Likewise we’ll confess that the auto writers tend to be enthusiast drivers, so automakers also choose sportier trims to evaluate. It’s called playing to your audience, and it’s nothing you wouldn’t do in similar circumstances.
So although the 2016 Nissan Maxima starts with the $32,510 Maxima S and from there goes up through the Maxima SV, Maxima SL, Maxima SR, Maxima SR Midnight and $39,960 Nissan Platinum, we were delivered the 2015 Nissan Maxima SR. (See our first-drive report and our first review of the Maxima).
The Maxima SR, although not equipped with all the sparkles of the Platinum trim level, comes configured with sports oriented features the luxury-laden items doesn’t have. For example, the Maxima SR has sport suspension, and sport suspension, intended to tie down the chassis down for quicker response, is usually firmer than standard or luxury suspension setting.
However, sportier models often have higher performance engines. Not so with the 2016 Maxima. All 2016 Maximas are equipped with an upgraded version of Nissan’s acclaimed VQ-series 3.5-liter V-6. Now rated at 300 horsepower, Nissan says the engines across the board have sodium-filled valves, a high performance engine trick that draws heat away from the valve heads which increases durability and eliminates hot spots in the combustion chamber that can instigate engine knock. It’s a feature, for example, of the ultra-high-performance Nissan GT-R.
Nissan is wedded to the continuously variable transmission so the Maxima has it too. Nissan claims better performance because the Xtronic gearbox—actually, a beltbox—is able to select the exact ratio for every driving situation rather than stuck with six or so gear ratios that may or may not be ideal for the situation. Nissan tacitly acknowledges, however, that not everyone like the sound and feel of a CVT, so it has provided a workaround. A sport setting limits the transmission to seven distinct ratios, and with paddle shifters on the steering column, it can mimic the feel of a manually-controlled automatic. It’s not as crisp feeling as a modern conventional automatic, but it works, including rev-matching on downshifts.
But even in full automatic, the transmission will hold a gear ratio when cornering at high g so the Maxima will be set to accelerate out of the turn. Without that ability, the revs would fall as the driver lifted off the throttle, and the engine would be in the wrong rev range when it was time to put the hammer back down.

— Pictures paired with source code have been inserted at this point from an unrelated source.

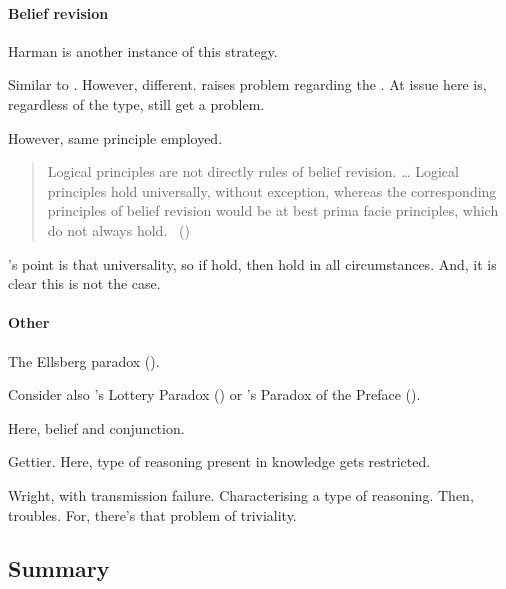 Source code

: \paragraph{Belief revision}

\begin{note}
  {
    \color{red}
    Harman is another instance of this strategy.
  }

  Similar to \citeauthor{Harman:1984aa,Harman:1986ux}.
  However, different.
  \citeauthor{Harman:1986ux} raises problem regarding the \tor{}.
  At issue here is, regardless of the type, still get a problem.

  However, same principle employed.

  \begin{quote}
    Logical principles are not directly rules of belief revision.
    \dots
    Logical principles hold universally, without exception, whereas the corresponding principles of belief revision would be at best prima facie principles, which do not always hold.%
    \mbox{ }\hfill\mbox{(\citeyear[107--108]{Harman:1984aa})}
  \end{quote}
  \citeauthor{Harman:1984aa}'s point is that universality, so if hold, then hold in all circumstances.
  And, it is clear this is not the case.
\end{note}

\paragraph{Other}

\begin{note}
  The Ellsberg paradox (\cite{Ellsberg:1961aa}).

  Consider also \citeauthor{Kyburg:1997aa}'s Lottery Paradox (\citeyear{Kyburg:1997aa}) or \citeauthor{Makinson:1965aa}'s Paradox of the Preface (\citeyear{Makinson:1965aa}).

  Here, belief and conjunction.

  Gettier.
  Here, type of reasoning present in knowledge gets restricted.

  Wright, with transmission failure.
  Characterising a type of reasoning.
  Then, troubles.
  For, there's that problem of triviality.
\end{note}

\subsection{Summary}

A feature new to Maxima is a Drive Mode Selector. This lets the driver choose between Normal and Sport modes. The latter stiffens the steering (reduces power steering assist), sharpens throttle response and transmission ratio mapping, and sets the Active Sound Enhancement to increase sporty engine sounds into the cabin. It’s what every Four Door Sport Car, as Nissan calls the Maxima, needs.
To crank up the Sports Car part of the Maxima—it’s hard to do anything about the number of doors even if you wanted to—Nissan provides the Maxima SR trim level. The SR gets the aforementioned firmer shock absorbers and a larger front stabilizer bar. The SR also gets monotube rear shocks, which provide better high-temperature fade resistance for more stable shock performance than twin-tube designs. Previuously for the SR grade only, monotube shocks aided performance sufficiently that all Maximas get them for 2016.